Kevin Rudolph
Just because a song has a beat and is danceable doesn't mean it's not deep. Take Kevin Rudolf's hit "Let It Rock" featuring Lil Wayne. The song was written when Rudolf was in a fair amount of pain, unsure of his place in the world. Now it's a triple-platinum club favorite.

"Emotional doesn't have to mean sitting there depressed with a piano, sulking," Rudolf says. In fact, Rudolf calls Survivor's "Eye of the Tiger," written for Rocky III, an emotional song. "It can be things that hype you up and make you feel great and empower you. That's also emotional."

Rudolf is gearing up for his sophomore solo album, To the Sky, due out later this spring. The first single, "I Made It," featuring Birdman, Lil Wayne and Jay Sean, is making its way up the charts.

It took him a few months to name the album—no easy feat given the success of his first effort for Cash Money/Universal Republic, 2008's In the City.

"I couldn't settle on a name," Rudolf says. "I was in Canada getting ready to go onstage and I got this light feeling, and I just looked up to the sky. Everything I do 'to the sky.' It's powerful, but also limitless and spiritual. Dreams coming true, that's what its about."

Kevin Rudolph
Rudolf got his legs in the business working as a guitarist and producer with such acts as Timbaland, Lil' Kim, the Black Eyed Peas, Justin Timberlake and Nelly Furtado.

Right before he wrote "Let It Rock," Rudolph was down on his luck financially and ready to hand in his music dreams and escape.
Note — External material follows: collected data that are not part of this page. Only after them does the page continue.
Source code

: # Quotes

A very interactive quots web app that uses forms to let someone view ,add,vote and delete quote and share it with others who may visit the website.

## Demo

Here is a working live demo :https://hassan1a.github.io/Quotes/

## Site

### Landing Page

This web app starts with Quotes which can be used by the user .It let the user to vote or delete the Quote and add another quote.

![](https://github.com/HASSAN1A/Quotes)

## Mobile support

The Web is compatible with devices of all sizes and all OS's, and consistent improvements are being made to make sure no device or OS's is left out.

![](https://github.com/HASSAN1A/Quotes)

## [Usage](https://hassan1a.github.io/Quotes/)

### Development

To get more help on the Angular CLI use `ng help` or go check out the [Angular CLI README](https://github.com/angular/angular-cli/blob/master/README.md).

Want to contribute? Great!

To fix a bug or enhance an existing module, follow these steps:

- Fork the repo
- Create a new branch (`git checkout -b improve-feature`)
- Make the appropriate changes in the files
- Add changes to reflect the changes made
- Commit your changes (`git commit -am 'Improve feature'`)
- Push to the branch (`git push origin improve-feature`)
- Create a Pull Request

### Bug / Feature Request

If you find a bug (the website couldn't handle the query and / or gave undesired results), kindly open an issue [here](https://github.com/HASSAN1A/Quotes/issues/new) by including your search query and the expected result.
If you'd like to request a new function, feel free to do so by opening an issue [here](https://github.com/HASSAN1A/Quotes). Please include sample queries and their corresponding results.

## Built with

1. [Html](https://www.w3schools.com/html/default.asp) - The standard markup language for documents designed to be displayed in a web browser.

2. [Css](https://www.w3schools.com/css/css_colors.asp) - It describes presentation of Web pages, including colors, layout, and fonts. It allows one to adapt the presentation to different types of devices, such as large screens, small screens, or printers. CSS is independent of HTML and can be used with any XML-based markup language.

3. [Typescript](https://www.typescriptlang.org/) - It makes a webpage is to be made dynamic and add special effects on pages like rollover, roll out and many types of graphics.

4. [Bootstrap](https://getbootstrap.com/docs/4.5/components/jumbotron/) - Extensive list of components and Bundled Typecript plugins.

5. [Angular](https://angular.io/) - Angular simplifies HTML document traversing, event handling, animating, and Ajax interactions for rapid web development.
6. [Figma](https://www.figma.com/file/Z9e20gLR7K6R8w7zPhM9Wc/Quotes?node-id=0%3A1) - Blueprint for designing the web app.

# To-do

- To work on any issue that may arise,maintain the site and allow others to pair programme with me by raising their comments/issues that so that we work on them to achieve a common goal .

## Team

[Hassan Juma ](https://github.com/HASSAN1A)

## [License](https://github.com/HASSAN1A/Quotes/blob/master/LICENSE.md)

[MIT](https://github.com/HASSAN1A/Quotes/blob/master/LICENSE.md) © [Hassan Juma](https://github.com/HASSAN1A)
"Every time I heard that you could go live in Thailand for like no money, I would think: 'Wow that sounds great. I don't have to deal with the aggravation of this business!' I think everyone has those moments—the escape route dream. But it never works that way. You go there and you think: 'This sucks. I want to go back to what I was doing.'"

Recently, Rudolf has been working with such top acts as Weezer, Simple Plan, Leona Lewis, Three 6 Mafia and Natasha Bedingfield. While he enjoys writing and producing for others, he also always feels the urge to perform and record his own work.

"I could never turn off wanting to say something for myself," he says. "That's one of the main reasons I love doing my artist records. I love getting to say what I want to say. It's an amazing piece of freedom to have.

And he'll continue to write emotionally charged songs veiled in happy dance beats. "It is way harder to be Chevy Chase than to be Daniel Day-Lewis," he says with a laugh.